We recently celebrated a year of having our rooftop beehive. With our first honey harvest officially behind us, Eric Hyman, our Purchasing Manager has cultivated an entire garden, and is teaching our pastry extern Cheyenne the ins and outs of keeping bees and the benefits of local, sustainable ingredients. Cheyenne says it best herself....

As the current pastry extern at Waterbar, I am trying to learn as much as I can in the little time I have. Part of the reason I chose Waterbar was because of its commitment to farm to table and sustainability. What I didn’t realize was how close some of the food we use would be.

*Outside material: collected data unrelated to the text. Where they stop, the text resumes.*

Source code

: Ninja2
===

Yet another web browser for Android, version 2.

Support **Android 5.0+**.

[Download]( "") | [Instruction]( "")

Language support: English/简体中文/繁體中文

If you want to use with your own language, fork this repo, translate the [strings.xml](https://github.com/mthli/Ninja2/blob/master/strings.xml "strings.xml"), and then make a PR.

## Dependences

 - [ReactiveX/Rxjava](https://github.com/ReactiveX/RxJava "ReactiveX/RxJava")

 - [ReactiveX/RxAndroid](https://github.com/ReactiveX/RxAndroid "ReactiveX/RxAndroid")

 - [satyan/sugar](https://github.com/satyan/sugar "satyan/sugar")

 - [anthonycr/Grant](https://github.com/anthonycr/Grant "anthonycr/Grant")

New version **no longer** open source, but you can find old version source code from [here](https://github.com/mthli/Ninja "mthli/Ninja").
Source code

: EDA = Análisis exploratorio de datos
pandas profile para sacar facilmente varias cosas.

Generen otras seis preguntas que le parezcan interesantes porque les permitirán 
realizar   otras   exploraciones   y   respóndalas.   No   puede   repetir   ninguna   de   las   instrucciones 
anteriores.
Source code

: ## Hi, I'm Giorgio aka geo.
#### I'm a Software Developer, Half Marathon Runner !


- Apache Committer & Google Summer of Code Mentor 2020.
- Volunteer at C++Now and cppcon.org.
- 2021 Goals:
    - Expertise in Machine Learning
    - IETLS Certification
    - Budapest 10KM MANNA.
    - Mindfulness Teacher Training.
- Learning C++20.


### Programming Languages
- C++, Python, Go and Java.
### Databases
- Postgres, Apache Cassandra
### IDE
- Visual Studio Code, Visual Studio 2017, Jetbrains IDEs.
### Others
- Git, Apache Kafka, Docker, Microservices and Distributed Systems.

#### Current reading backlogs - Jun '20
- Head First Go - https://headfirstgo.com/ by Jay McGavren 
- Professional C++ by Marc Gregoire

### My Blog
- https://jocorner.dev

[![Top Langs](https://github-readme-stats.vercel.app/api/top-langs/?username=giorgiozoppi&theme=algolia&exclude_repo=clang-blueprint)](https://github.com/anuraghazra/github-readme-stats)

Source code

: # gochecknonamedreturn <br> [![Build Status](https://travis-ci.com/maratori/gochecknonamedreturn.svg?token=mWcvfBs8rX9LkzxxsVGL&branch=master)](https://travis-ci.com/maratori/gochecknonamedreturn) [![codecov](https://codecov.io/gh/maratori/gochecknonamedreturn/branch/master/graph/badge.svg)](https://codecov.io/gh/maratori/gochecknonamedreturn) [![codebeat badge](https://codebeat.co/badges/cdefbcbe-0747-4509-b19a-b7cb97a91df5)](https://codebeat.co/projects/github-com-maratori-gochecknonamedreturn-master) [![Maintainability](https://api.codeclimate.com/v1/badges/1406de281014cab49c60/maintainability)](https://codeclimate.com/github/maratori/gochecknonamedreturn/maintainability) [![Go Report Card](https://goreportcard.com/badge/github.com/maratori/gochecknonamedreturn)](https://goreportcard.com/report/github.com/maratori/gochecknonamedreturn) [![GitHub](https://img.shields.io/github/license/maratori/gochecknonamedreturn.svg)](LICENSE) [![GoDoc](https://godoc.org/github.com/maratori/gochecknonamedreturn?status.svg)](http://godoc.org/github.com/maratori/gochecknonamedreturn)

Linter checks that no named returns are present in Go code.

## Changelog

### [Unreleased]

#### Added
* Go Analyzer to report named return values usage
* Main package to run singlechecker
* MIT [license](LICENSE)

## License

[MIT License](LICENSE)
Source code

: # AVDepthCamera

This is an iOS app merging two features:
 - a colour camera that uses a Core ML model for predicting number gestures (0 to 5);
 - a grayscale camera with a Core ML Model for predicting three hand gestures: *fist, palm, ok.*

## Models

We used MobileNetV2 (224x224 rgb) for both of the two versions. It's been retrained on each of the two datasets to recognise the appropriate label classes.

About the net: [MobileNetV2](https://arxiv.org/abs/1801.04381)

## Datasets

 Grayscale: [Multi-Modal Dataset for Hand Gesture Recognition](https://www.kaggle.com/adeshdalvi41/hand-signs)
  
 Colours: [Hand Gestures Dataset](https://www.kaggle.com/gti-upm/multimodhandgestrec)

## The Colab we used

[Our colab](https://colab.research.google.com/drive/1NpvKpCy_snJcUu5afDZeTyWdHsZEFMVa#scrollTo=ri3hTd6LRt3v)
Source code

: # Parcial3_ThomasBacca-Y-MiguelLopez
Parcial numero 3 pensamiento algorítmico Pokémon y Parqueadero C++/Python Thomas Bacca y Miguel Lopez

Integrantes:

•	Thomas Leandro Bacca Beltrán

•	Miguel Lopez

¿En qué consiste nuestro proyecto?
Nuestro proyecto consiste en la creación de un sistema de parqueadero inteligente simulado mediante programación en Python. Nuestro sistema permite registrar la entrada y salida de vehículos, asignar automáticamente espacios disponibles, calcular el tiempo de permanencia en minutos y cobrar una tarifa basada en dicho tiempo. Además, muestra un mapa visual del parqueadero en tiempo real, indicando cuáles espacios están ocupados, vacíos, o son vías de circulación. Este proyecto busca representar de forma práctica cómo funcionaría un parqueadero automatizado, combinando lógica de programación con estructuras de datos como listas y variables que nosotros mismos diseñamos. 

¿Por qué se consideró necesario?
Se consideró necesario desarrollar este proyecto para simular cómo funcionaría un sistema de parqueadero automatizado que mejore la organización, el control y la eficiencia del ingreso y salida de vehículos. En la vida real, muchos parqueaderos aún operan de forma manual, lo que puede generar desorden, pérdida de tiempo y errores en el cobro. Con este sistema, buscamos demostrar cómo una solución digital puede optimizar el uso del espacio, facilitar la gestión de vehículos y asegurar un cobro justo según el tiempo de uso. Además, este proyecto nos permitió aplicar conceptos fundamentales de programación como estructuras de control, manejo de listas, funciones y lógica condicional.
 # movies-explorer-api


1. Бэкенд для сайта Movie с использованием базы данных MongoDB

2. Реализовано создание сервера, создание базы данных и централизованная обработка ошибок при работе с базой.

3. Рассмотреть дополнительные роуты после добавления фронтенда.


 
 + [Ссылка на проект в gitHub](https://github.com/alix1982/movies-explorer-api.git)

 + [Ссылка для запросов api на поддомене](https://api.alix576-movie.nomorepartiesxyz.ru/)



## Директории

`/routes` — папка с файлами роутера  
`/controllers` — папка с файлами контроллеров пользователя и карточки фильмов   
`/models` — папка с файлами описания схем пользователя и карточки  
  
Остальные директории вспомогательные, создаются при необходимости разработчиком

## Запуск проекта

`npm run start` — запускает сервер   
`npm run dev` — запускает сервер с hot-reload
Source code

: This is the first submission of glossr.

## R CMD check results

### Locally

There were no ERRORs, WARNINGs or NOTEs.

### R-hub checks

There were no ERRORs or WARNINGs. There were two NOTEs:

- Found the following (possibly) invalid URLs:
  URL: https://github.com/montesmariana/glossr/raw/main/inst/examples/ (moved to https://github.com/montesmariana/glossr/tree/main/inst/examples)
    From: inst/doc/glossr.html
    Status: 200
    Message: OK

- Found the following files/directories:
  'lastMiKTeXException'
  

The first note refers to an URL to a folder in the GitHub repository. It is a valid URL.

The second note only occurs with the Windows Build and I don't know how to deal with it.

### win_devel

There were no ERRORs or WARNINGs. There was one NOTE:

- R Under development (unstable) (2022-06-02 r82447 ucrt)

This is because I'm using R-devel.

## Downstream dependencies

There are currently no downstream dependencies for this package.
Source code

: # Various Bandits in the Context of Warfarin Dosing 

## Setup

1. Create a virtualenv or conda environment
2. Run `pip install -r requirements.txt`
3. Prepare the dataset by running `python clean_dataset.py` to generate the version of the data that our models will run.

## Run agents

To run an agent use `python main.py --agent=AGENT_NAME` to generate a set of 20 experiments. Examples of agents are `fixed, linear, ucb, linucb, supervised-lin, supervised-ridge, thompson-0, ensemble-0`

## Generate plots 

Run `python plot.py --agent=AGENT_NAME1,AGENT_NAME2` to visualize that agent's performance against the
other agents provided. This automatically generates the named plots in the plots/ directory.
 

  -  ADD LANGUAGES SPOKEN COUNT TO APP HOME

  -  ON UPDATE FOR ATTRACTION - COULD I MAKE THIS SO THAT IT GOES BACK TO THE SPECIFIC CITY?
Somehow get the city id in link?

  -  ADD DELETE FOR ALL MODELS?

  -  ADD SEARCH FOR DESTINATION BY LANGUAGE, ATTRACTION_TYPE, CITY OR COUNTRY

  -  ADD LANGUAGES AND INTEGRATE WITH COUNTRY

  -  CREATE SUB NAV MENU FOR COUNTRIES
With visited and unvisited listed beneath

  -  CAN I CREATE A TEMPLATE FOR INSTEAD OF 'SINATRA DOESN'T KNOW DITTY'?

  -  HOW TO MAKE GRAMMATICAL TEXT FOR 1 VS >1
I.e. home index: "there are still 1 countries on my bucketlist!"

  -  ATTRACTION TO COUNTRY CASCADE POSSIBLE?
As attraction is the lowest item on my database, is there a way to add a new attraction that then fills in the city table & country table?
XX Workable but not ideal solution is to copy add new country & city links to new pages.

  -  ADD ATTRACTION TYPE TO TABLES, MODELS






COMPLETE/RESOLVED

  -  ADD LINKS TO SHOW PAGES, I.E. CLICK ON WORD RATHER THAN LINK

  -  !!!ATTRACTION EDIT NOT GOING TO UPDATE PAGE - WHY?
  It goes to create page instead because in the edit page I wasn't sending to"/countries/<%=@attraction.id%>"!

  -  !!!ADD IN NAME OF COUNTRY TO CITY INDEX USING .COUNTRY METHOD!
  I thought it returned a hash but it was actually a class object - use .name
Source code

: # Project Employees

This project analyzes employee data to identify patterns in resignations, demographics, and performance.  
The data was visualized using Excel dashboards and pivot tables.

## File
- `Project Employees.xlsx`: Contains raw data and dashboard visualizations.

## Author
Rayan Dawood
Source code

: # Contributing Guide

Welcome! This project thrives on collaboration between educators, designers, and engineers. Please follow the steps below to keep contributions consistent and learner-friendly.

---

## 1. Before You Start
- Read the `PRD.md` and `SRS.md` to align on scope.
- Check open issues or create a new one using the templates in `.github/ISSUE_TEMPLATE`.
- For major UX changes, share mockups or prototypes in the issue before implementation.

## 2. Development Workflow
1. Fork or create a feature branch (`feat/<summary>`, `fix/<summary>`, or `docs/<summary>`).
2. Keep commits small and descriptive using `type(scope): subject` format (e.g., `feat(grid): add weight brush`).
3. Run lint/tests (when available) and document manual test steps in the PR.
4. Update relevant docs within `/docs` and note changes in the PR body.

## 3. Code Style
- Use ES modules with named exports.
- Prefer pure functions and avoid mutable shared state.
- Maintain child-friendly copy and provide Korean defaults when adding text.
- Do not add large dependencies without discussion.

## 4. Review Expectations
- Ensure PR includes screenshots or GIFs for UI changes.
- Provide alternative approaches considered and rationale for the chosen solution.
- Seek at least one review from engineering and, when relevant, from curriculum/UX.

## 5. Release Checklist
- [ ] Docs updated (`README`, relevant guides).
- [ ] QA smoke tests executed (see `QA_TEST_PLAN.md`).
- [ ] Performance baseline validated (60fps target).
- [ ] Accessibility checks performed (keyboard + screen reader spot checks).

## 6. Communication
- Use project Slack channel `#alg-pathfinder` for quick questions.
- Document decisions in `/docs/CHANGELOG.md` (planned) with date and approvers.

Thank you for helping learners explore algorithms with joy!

There are two hives on the roof of the restaurant that are tended by Eric Hyman, our Purchasing Manager. One day before work, Eric took me to the roof and showed me the hives while we were discussing bee keeping. He began by explaining that he actually started with one hive, but it multiplied to two after part of the hive swarmed into a nearby tree. Luckily, Eric was able to wrangle them to the new hive, saving more than 20,000 bees. Swarms are usually that size. He then showed me how bees aren’t hostile at all, standing between the two hives, having the worker bees buzzing around us both. He also pointed out that even though the bees started from the same hive, the colors differ because of the new queen introduced after the split.
Eric was up there that day replacing the frame to give the queen more space to lay eggs. Being that they are in the middle of their annual cycle that corresponds with the blooming of local plants, the bees are in overdrive laying the most eggs and making the most honey; however, this time increases the chances of swarms because of the lack of space in the hive.
This was the perfect time to discuss how to actually get the honey. Eric explained the two ways of cultivating the honey- the first step in both ways is to remove the wax sealing the honey. The second step is the difference, one using a centrifuge while the other, and the preferred method of Eric, is to let the honey drain through a cheesecloth to remove the excess wax. Once it is removed, the honey needs to rest for two to three days to let the air bubbles and foreign objects float to the top for easy removal. Eric mentioned that the key is knowing when the honey is ready- the entire frame will be filled with honeycomb and sealed with wax.
I learned a lot about bee kepping and because of this experience I feel very lucky. I have more questions for Eric, and I hope I can help him collect the honey soon!